[Start of Attachment]

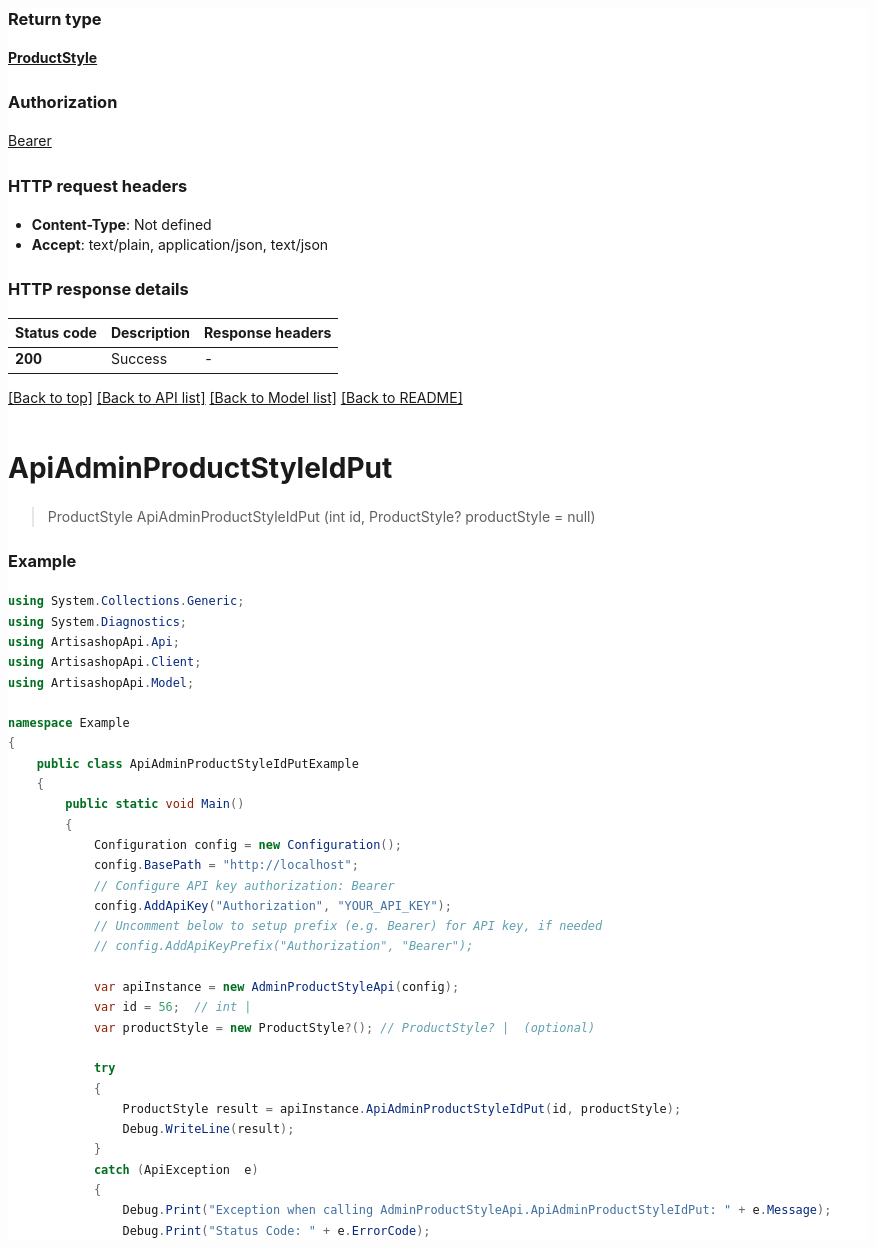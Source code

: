 ### Return type

[**ProductStyle**](ProductStyle.md)

### Authorization

[Bearer](../README.md#Bearer)

### HTTP request headers

 - **Content-Type**: Not defined
 - **Accept**: text/plain, application/json, text/json


### HTTP response details
| Status code | Description | Response headers |
|-------------|-------------|------------------|
| **200** | Success |  -  |

[[Back to top]](#) [[Back to API list]](../README.md#documentation-for-api-endpoints) [[Back to Model list]](../README.md#documentation-for-models) [[Back to README]](../README.md)

<a name="apiadminproductstyleidput"></a>
# **ApiAdminProductStyleIdPut**
> ProductStyle ApiAdminProductStyleIdPut (int id, ProductStyle? productStyle = null)



### Example
```csharp
using System.Collections.Generic;
using System.Diagnostics;
using ArtisashopApi.Api;
using ArtisashopApi.Client;
using ArtisashopApi.Model;

namespace Example
{
    public class ApiAdminProductStyleIdPutExample
    {
        public static void Main()
        {
            Configuration config = new Configuration();
            config.BasePath = "http://localhost";
            // Configure API key authorization: Bearer
            config.AddApiKey("Authorization", "YOUR_API_KEY");
            // Uncomment below to setup prefix (e.g. Bearer) for API key, if needed
            // config.AddApiKeyPrefix("Authorization", "Bearer");

            var apiInstance = new AdminProductStyleApi(config);
            var id = 56;  // int | 
            var productStyle = new ProductStyle?(); // ProductStyle? |  (optional) 

            try
            {
                ProductStyle result = apiInstance.ApiAdminProductStyleIdPut(id, productStyle);
                Debug.WriteLine(result);
            }
            catch (ApiException  e)
            {
                Debug.Print("Exception when calling AdminProductStyleApi.ApiAdminProductStyleIdPut: " + e.Message);
                Debug.Print("Status Code: " + e.ErrorCode);
```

[End of Attachment]

Task goal:
Take from the entries every line that has the string "Status".

Answer below:
| Status code | Description | Response headers |
                Debug.Print("Status Code: " + e.ErrorCode);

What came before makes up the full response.